“外婆,你真是的,这个时候,还开玩笑。”???
“发现前,我也没有什么明显不适,少遭了不少罪。现在发现了,那我就积极治疗啰。”
由于外婆生病,国庆长假陆时和卢希安自然是都没去去玩,都在陪着外婆。
外婆已经拼尽全力治疗,已经切了胃,切了小肠,无数次的化疗,靶向,Pd-1(免疫治疗药物),甚至已经用上cAr-nk疗法,但也无法阻止癌细胞的扩散,外婆越来越严重了。
有天,外婆忽然对陆时说:“你们上次说要带我去旅游,好像醴陵也是你们的备选城市,其实我老家就是株洲醴陵那边的,我想趁自已还清醒还有一点点精神,回去看看,不想死在这充斥着福尔马林的医院。
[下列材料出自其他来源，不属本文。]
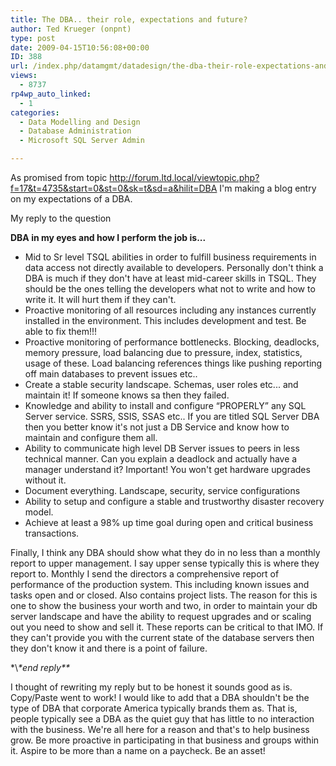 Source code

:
 ```yaml
---
title: The DBA.. their role, expectations and future?
author: Ted Krueger (onpnt)
type: post
date: 2009-04-15T10:56:08+00:00
ID: 388
url: /index.php/datamgmt/datadesign/the-dba-their-role-expectations-and-futu/
views:
  - 8737
rp4wp_auto_linked:
  - 1
categories:
  - Data Modelling and Design
  - Database Administration
  - Microsoft SQL Server Admin

---
```

As promised from topic http://forum.ltd.local/viewtopic.php?f=17&t=4735&start=0&st=0&sk=t&sd=a&hilit=DBA I'm making a blog entry on my expectations of a DBA.

My reply to the question

**DBA in my eyes and how I perform the job is...**

  * Mid to Sr level TSQL abilities in order to fulfill business requirements in data access not directly available to developers. Personally don't think a DBA is much if they don't have at least mid-career skills in TSQL. They should be the ones telling the developers what not to write and how to write it. It will hurt them if they can't.
  * Proactive monitoring of all resources including any instances currently installed in the environment. This includes development and test. Be able to fix them!!!
  * Proactive monitoring of performance bottlenecks. Blocking, deadlocks, memory pressure, load balancing due to pressure, index, statistics, usage of these. Load balancing references things like pushing reporting off main databases to prevent issues etc..
  * Create a stable security landscape. Schemas, user roles etc... and maintain it! If someone knows sa then they failed.
  * Knowledge and ability to install and configure “PROPERLY” any SQL Server service. SSRS, SSIS, SSAS etc.. If you are titled SQL Server DBA then you better know it's not just a DB Service and know how to maintain and configure them all.
  * Ability to communicate high level DB Server issues to peers in less technical manner. Can you explain a deadlock and actually have a manager understand it? Important! You won't get hardware upgrades without it.
  * Document everything. Landscape, security, service configurations
  * Ability to setup and configure a stable and trustworthy disaster recovery model.
  * Achieve at least a 98% up time goal during open and critical business transactions.

Finally, I think any DBA should show what they do in no less than a monthly report to upper management. I say upper sense typically this is where they report to. Monthly I send the directors a comprehensive report of performance of the production system. This including known issues and tasks open and or closed. Also contains project lists. The reason for this is one to show the business your worth and two, in order to maintain your db server landscape and have the ability to request upgrades and or scaling out you need to show and sell it. These reports can be critical to that IMO. If they can't provide you with the current state of the database servers then they don't know it and there is a point of failure.
  
\*\\*\*end reply\*\**

I thought of rewriting my reply but to be honest it sounds good as is. Copy/Paste went to work! I would like to add that a DBA shouldn't be the type of DBA that corporate America typically brands them as. That is, people typically see a DBA as the quiet guy that has little to no interaction with the business. We're all here for a reason and that's to help business grow. Be more proactive in participating in that business and groups within it. Aspire to be more than a name on a paycheck. Be an asset!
”
陆时想帮外婆完成心愿,咨询了医生是否可以出院,得到同意后,陆时去办出院手续了。
办完手续往回走的时候,陆时发现隔壁病房有个老人走了。
隔壁病房的门敞开着,一个看着与陆时差不多大的女子安慰着一位身型瘦高的秃顶男:“爷爷活着那么久都行动不便,他也累了,如今走了也未尝不是一种解脱。”
秃顶男突发感慨,蹦出一句话:“人老了,年纪大了,命是子女给的。我尽力了,无愧于心,你爷爷在天之灵一定会保佑我们的。”
陆时没有上前去打扰,走回外婆病房,告诉外婆:“手续我已经办好了,我收拾一下东西,等会卢希安开车来接我们回小河直街。”
外婆点了点头,回了句,“好的。”
卢希安开完会安排好工作,就开车去接人了。
陆时和卢希安都请好了假,准备后天陪外婆去醴陵。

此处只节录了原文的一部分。